Richard Price is known for his hard-hitting police procedurals and tales of the demimonde, so I'm not sure why he wrote The Whites under the name of Harry Brandt, especially since his name is also on the book. He shouldn't be ashamed of the book, as it's a crackling good meditation on guilt and justice.

The story is told from the point of view of Billy Graves, a detective on the New York City night watch, who handle crimes committed in the wee hours of the morning and managed until the right precinct comes in. He and his staff are called in to a murder in Penn Station, and he realizes that the deceased is a killer that the cops refer to as a "white," short for "white whale": "they all had all met their personal whites, those who had committed criminal obscenities on their watch and then walked away untouched by justice, leaving their obsessed ex-WG hunters heading into retirement with pilfered case files to pore over in their offices and basements at night."

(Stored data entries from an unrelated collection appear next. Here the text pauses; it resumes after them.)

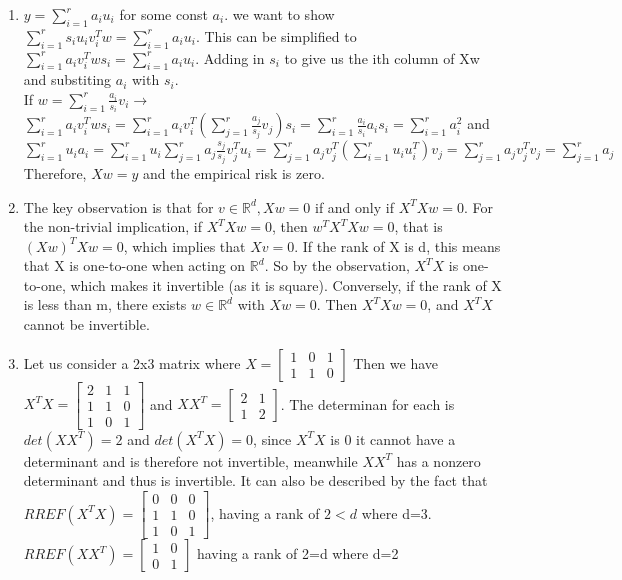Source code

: \documentclass{article}
\theoremstyle{definition}
\theoremstyle{remark}
\begin{document}
\begin{enumerate}[font={\Large\bfseries},left=0pt]
\begin{enumerate}
    \item $y=\sum_{i=1}^{r}a_i u_i$ for some const $a_i$. we want to show $\sum_{i=1}^r s_i u_i v_i^T w = \sum_{i=1}^{r}a_i u_i$. 
    This can be simplified to $\sum_{i=1}^r a_i v_i^T w s_i = \sum_{i=1}^{r}a_i u_i$. Adding in $s_i$ to give us the ith column of
    Xw and substiting $a_i$ with $s_i$.\\
    If $w = \sum_{i=1}^r \frac{a_i}{s_i} v_i \rightarrow$
    $\sum_{i=1}^r a_i v_i^T w s_i = \sum_{i=1}^r a_i v_i^T \left(\sum_{j=1}^r \frac{a_j}{s_j} v_j\right) s_i = 
    \sum_{i=1}^r \frac{a_i}{s_i} a_i s_i = \sum_{i=1}^r a_i^2$ and\\
    $\sum_{i=1}^r u_i a_i = \sum_{i=1}^r u_i \sum_{j=1}^r a_j \frac{s_j}{s_j} v_j^T u_i = \sum_{j=1}^r a_j v_j^T 
    \left(\sum_{i=1}^r u_i u_i^T\right) v_j = \sum_{j=1}^r a_j v_j^T v_j = \sum_{j=1}^r a_j$
    Therefore, $Xw = y$ and the empirical risk is zero.
    
    \item The key observation is that for $v \in \mathbb{R}^d, Xw=0$ if and only if $X^{T}Xw=0$.
    For the non-trivial implication, if $X^TXw=0$, then $w^TX^TXw=0$, that is $(Xw)^TXw=0$, which implies that $Xv=0$.
    If the rank of X is d, this means that X is one-to-one when acting on $\mathbb{R}^d$. 
    So by the observation, $X^TX$ is one-to-one, which makes it invertible (as it is square).
    Conversely, if the rank of X is less than m, there exists $w \in \mathbb{R}^d$ with $Xw=0$. Then $X^TXw=0$, and $X^TX$ cannot be invertible.
    
    \item Let us consider a 2x3 matrix where $X = \left[\begin{array}{ccc} 1 & 0 & 1 \\ 1 & 1 & 0 \end{array} \right]$ Then we have 
    $X^TX =  \left[\begin{array}{ccc} 2 & 1 & 1 \\ 1 & 1 & 0\\ 1 & 0 & 1 \end{array} \right]$ and 
    $XX^T = \left[\begin{array}{cc} 2 & 1\\ 1 & 2 \end{array} \right]$. The determinan for each is $det(XX^T) = 2$ and
    $det(X^TX) = 0$, since $X^TX$ is 0 it cannot have a determinant and is therefore not invertible, meanwhile $XX^T$ has 
    a nonzero determinant and thus is invertible. It can also be described by the fact that 
    $RREF(X^TX) = \left[\begin{array}{ccc} 0 & 0 & 0 \\ 1 & 1 & 0 \\ 1 & 0 & 1 \end{array} \right]$, having a rank of $2<d$ where d=3.
    $RREF(XX^T) = \left[\begin{array}{cc} 1 & 0 \\ 0 & 1 \end{array} \right]$ having a rank of 2=d where d=2
  \end{enumerate}




\end{enumerate}
\end{document}
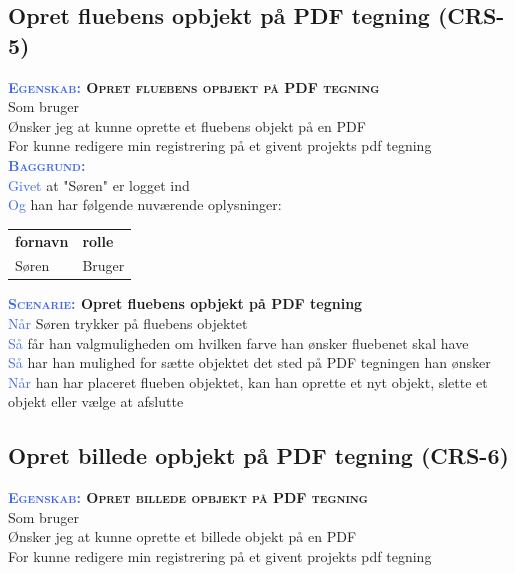 \subsection{Opret fluebens opbjekt på PDF tegning (CRS-5)} \label{sec:USOpretFlueben}
\textbf{\textsc{\textcolor{RoyalBlue}{Egenskab:} Opret fluebens opbjekt på PDF tegning}}\\
Som bruger\\
Ønsker jeg at kunne oprette et fluebens objekt på en PDF\\
For kunne redigere min registrering på et givent projekts pdf tegning \\

\textsc{\textcolor{RoyalBlue}{\textbf{Baggrund:}}}\\
\textcolor{RoyalBlue}{Givet} at "Søren" er logget ind\\
\textcolor{RoyalBlue}{Og} han har følgende nuværende oplysninger:\\
\begin{tabular}{| l | l |}
	\textbf{fornavn} & \textbf{rolle} \\
	Søren & Bruger\\
\end{tabular}

\textbf{\textsc{\textcolor{RoyalBlue}{Scenarie:}} Opret fluebens opbjekt på PDF tegning}\\
\textcolor{RoyalBlue}{Når} Søren trykker på fluebens objektet\\
\textcolor{RoyalBlue}{Så}  får han valgmuligheden om hvilken farve han ønsker fluebenet skal have\\
\textcolor{RoyalBlue}{Så}  har han mulighed for sætte objektet det sted på PDF tegningen han ønsker\\
\textcolor{RoyalBlue}{Når} han har placeret flueben objektet, kan han oprette et nyt objekt, slette et objekt eller vælge at afslutte \\

\subsection{Opret billede opbjekt på PDF tegning (CRS-6)} \label{sec:USOpretBillede}
\textbf{\textsc{\textcolor{RoyalBlue}{Egenskab:} Opret billede opbjekt på PDF tegning}}\\
Som bruger\\
Ønsker jeg at kunne oprette et billede objekt på en PDF\\
For kunne redigere min registrering på et givent projekts pdf tegning \\

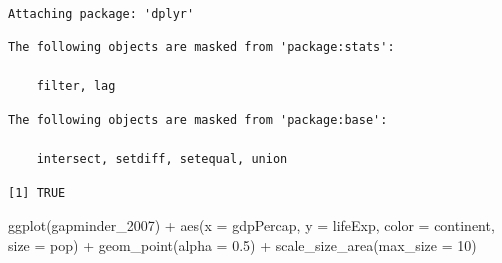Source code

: \documentclass[
  letterpaper,
  DIV=11,
  numbers=noendperiod]{scrartcl}
\newenvironment{Shaded}{\begin{snugshade}}{\end{snugshade}}
\newcommand{\AttributeTok}[1]{\textcolor[rgb]{0.40,0.45,0.13}{#1}}
\newcommand{\DecValTok}[1]{\textcolor[rgb]{0.68,0.00,0.00}{#1}}
\newcommand{\DocumentationTok}[1]{\textcolor[rgb]{0.37,0.37,0.37}{\textit{#1}}}
\newcommand{\FloatTok}[1]{\textcolor[rgb]{0.68,0.00,0.00}{#1}}
\newcommand{\FunctionTok}[1]{\textcolor[rgb]{0.28,0.35,0.67}{#1}}
\newcommand{\NormalTok}[1]{\textcolor[rgb]{0.00,0.23,0.31}{#1}}
\newcommand{\OtherTok}[1]{\textcolor[rgb]{0.00,0.23,0.31}{#1}}
\newcommand{\SpecialCharTok}[1]{\textcolor[rgb]{0.37,0.37,0.37}{#1}}
\newcommand{\StringTok}[1]{\textcolor[rgb]{0.13,0.47,0.30}{#1}}
\begin{document}
\begin{verbatim}

Attaching package: 'dplyr'
\end{verbatim}

\begin{verbatim}
The following objects are masked from 'package:stats':

    filter, lag
\end{verbatim}

\begin{verbatim}
The following objects are masked from 'package:base':

    intersect, setdiff, setequal, union
\end{verbatim}

\begin{Shaded}
\end{Shaded}

\begin{verbatim}
[1] TRUE
\end{verbatim}

\begin{Shaded}
\begin{Highlighting}[]
\FunctionTok{ggplot}\NormalTok{(gapminder\_2007) }\SpecialCharTok{+}
  \FunctionTok{aes}\NormalTok{(}\AttributeTok{x =}\NormalTok{ gdpPercap, }\AttributeTok{y =}\NormalTok{ lifeExp, }\AttributeTok{color =}\NormalTok{ continent, }\AttributeTok{size =}\NormalTok{ pop) }\SpecialCharTok{+}
  \FunctionTok{geom\_point}\NormalTok{(}\AttributeTok{alpha =} \FloatTok{0.5}\NormalTok{) }\SpecialCharTok{+}
  \FunctionTok{scale\_size\_area}\NormalTok{(}\AttributeTok{max\_size =} \DecValTok{10}\NormalTok{)}
\end{Highlighting}
\end{Shaded}
\end{document}

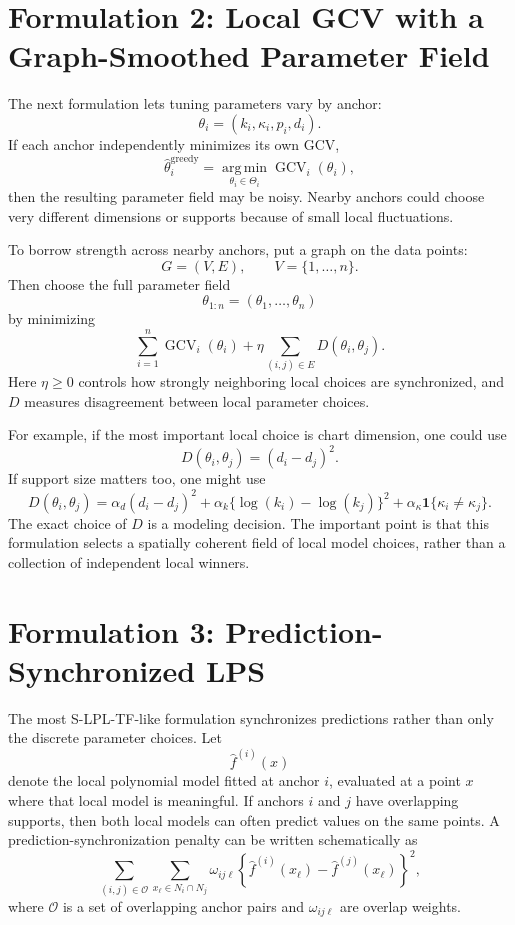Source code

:\documentclass[11pt]{article}
\newcommand{\GCV}{\operatorname{GCV}}
\newcommand{\argmin}{\operatorname*{arg\,min}}
\begin{document}
\section{Formulation 2: Local GCV with a Graph-Smoothed Parameter Field}

The next formulation lets tuning parameters vary by anchor:
\[
  \theta_i = (k_i,\kappa_i,p_i,d_i).
\]
If each anchor independently minimizes its own GCV,
\[
  \widehat\theta_i^{\mathrm{greedy}}
  =
  \argmin_{\theta_i\in\Theta_i}\GCV_i(\theta_i),
\]
then the resulting parameter field may be noisy.  Nearby anchors could choose
very different dimensions or supports because of small local fluctuations.

To borrow strength across nearby anchors, put a graph on the data points:
\[
  G=(V,E),
  \qquad V=\{1,\ldots,n\}.
\]
Then choose the full parameter field
\[
  \theta_{1:n}=(\theta_1,\ldots,\theta_n)
\]
by minimizing
\[
  \sum_{i=1}^{n}\GCV_i(\theta_i)
  +
  \eta
  \sum_{(i,j)\in E}
  D(\theta_i,\theta_j).
\]
Here \(\eta\ge 0\) controls how strongly neighboring local choices are
synchronized, and \(D\) measures disagreement between local parameter choices.

For example, if the most important local choice is chart dimension, one could
use
\[
  D(\theta_i,\theta_j)
  =
  (d_i-d_j)^2.
\]
If support size matters too, one might use
\[
  D(\theta_i,\theta_j)
  =
  \alpha_d(d_i-d_j)^2
  +
  \alpha_k\{\log(k_i)-\log(k_j)\}^2
  +
  \alpha_{\kappa}\mathbf{1}\{\kappa_i\ne \kappa_j\}.
\]
The exact choice of \(D\) is a modeling decision.  The important point is that
this formulation selects a spatially coherent field of local model choices,
rather than a collection of independent local winners.

\section{Formulation 3: Prediction-Synchronized LPS}

The most S-LPL-TF-like formulation synchronizes predictions rather than only
the discrete parameter choices.  Let
\[
  \widehat f^{(i)}(x)
\]
denote the local polynomial model fitted at anchor \(i\), evaluated at a point
\(x\) where that local model is meaningful.  If anchors \(i\) and \(j\) have
overlapping supports, then both local models can often predict values on the
same points.  A prediction-synchronization penalty can be written schematically
as
\[
  \sum_{(i,j)\in\mathcal O}
  \sum_{x_\ell\in N_i\cap N_j}
  \omega_{ij\ell}
  \left\{
    \widehat f^{(i)}(x_\ell)
    -
    \widehat f^{(j)}(x_\ell)
  \right\}^2,
\]
where \(\mathcal O\) is a set of overlapping anchor pairs and
\(\omega_{ij\ell}\) are overlap weights.
\end{document}
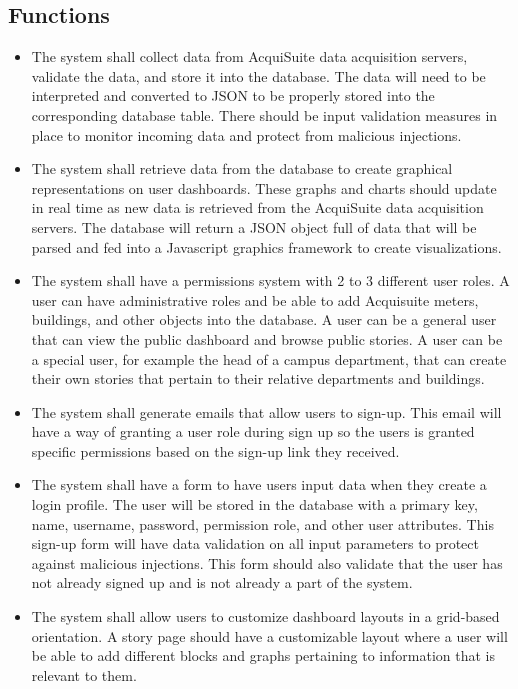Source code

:\documentclass[onecolumn, draftclsnofoot,10pt, compsoc]{IEEEtran}
\begin{document}
    
    \subsection{Functions}
    \begin{itemize}
    \item The system shall collect data from AcquiSuite data acquisition servers, validate the data, and store it into the database. The data will need to be interpreted and converted to JSON to be properly stored into the corresponding database table. There should be input validation measures in place to monitor incoming data and protect from malicious injections.
    \item The system shall retrieve data from the database to create graphical representations on user dashboards. These graphs and charts should update in real time as new data is retrieved from the AcquiSuite data acquisition servers. The database will return a JSON object full of data that will be parsed and fed into a Javascript graphics framework to create visualizations. 
    \item The system shall have a permissions system with 2 to 3 different user roles. A user can have administrative roles and be able to add Acquisuite meters, buildings, and other objects into the database. A user can be a general user that can view the public dashboard and browse public stories. A user can be a special user, for example the head of a campus department, that can create their own stories that pertain to their relative departments and buildings. 
    \item The system shall generate emails that allow users to sign-up. This email will have a way of granting a user role during sign up so the users is granted specific permissions based on the sign-up link they received. 
    \item The system shall have a form to have users input data when they create a login profile. The user will be stored in the database with a primary key, name, username, password, permission role, and other user attributes. This sign-up form will have data validation on all input parameters to protect against malicious injections. This form should also validate that the user has not already signed up and is not already a part of the system.
    \item The system shall allow users to customize dashboard layouts in a grid-based orientation. A story page should have a customizable layout where a user will be able to add different blocks and graphs pertaining to information that is relevant to them.

\end{itemize}
\end{document}

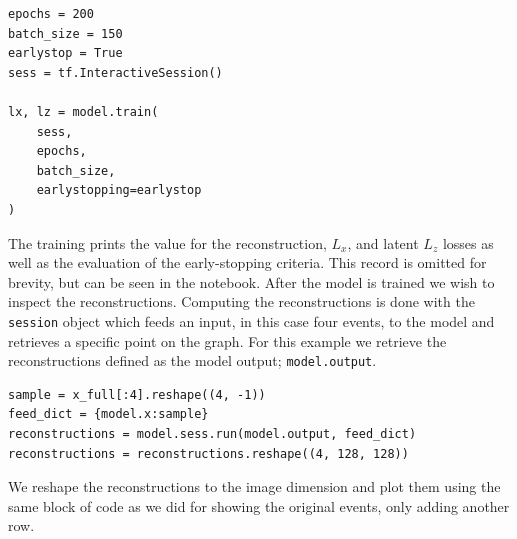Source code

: \begin{minipage}{\linewidth}
\begin{lstlisting}[language=iPython]
epochs = 200
batch_size = 150
earlystop = True
sess = tf.InteractiveSession()

lx, lz = model.train(
    sess,
    epochs,
    batch_size,
    earlystopping=earlystop
)
\end{lstlisting}
\end{minipage}

\noindent The training prints the value for the reconstruction, $L_x$, and latent $L_z$ losses as well as the evaluation of the early-stopping criteria. This record is omitted for brevity, but can be seen in the notebook. After the model is trained we wish to inspect the reconstructions. Computing the reconstructions is done with the \lstinline{session} object which feeds an input, in this case four events, to the model and retrieves a specific point on the graph. For this example we retrieve the reconstructions defined as the model output; \lstinline{model.output}.

\begin{minipage}{\linewidth}
\begin{lstlisting}[language=iPython]
sample = x_full[:4].reshape((4, -1))
feed_dict = {model.x:sample}
reconstructions = model.sess.run(model.output, feed_dict)
reconstructions = reconstructions.reshape((4, 128, 128))
\end{lstlisting}
\end{minipage}

\noindent We reshape the reconstructions to the image dimension and plot them using the same block of code as we did for showing the original events, only adding another row. 

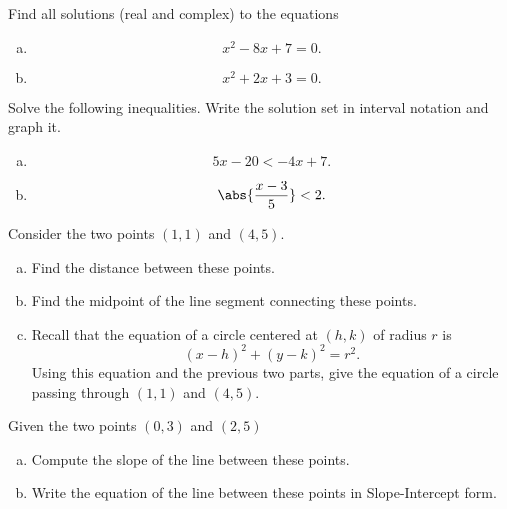 \documentclass[12pt]{amsart}
\begin{document}
\newpage

\begin{thm}
  Find all solutions (real and complex) to the equations
  \begin{enumerate}[(a)]
  \item
    $$x^2 -8x + 7 = 0.$$
    \vspace{3in}
  \item
    $$x^2 + 2x + 3 = 0.$$
  \end{enumerate}
\end{thm}

\newpage

\begin{thm}
  Solve the following inequalities.
  Write the solution set in interval notation and graph it.
  \begin{enumerate}[(a)]
  \item
    $$5x - 20 < -4x + 7.$$
    \vspace{3in}
  \item
    $$\abs{\frac{x - 3}{5}} < 2.$$
  \end{enumerate}
  
\end{thm}

\newpage

\begin{thm}
  Consider the two points $(1,1)$ and $(4,5)$. %
  \begin{enumerate}[(a)]
  \item
    Find the distance between these points.
    \vspace{2in}
  \item
    Find the midpoint of the line segment connecting these points.
    \vspace{2in}
  \item
    Recall that the equation of a circle centered at $(h,k)$ of radius $r$ is
    $$(x - h)^2 + (y - k)^2 = r^2.$$
    Using this equation and the previous two parts, give the equation of a circle passing through $(1,1)$ and $(4,5)$. %
  \end{enumerate}	
\end{thm}

\newpage

\begin{thm}
  Given the two points $(0,3)$ and $(2,5)$
  \begin{enumerate}[(a)]
    \item
      Compute the slope of the line between these points.
      \vspace{3in}
    \item
      Write the equation of the line between these points in Slope-Intercept form.
  \end{enumerate}
\end{thm}
\end{document}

The WG refers to the "Wild Geese," a group of loyal cops, of mixed race and gender, who are beholden to each other like family. But when some of the other cops' whites turn up dead and missing, it makes Billy start to wonder.

This is in addition to an unknown person giving grief to Billy's family, such as bothering his son at school, taking his dementia-addled father for a ride, or leaving garbage on the front stoop. We know who it is, as that man's chapters are alternated between Billy's, we just don't know why he's doing it.

So, if The Whites isn't a whodunit, it's a why'dtheydoit, and the ethics of the story makes for some serious thinking. Should Billy turn in who's been killing the scum that are walking the streets?

Price has always written with the picaresque language of the streets and the squad room. Here's a few examples: "The handcuffed drunk in the backseat had lost three thousand dollars betting on the NCAA Final Four and decided that it was the fault of his wife's face, which he promptly set to rearranging." Or: "He was nothing more than an increasingly violent and out-of-control wreck whose hands shook all the time now from drinking, nothing more than a raging borderline wet-brain, so constantly tired these days that he could barely get in or out of bed."

By my count I've read four of Price's books: Clockers, Freedomland, Lush Life, and now The Whites. I think this one, though written under a mysterious pen-name, is the strongest of the lot.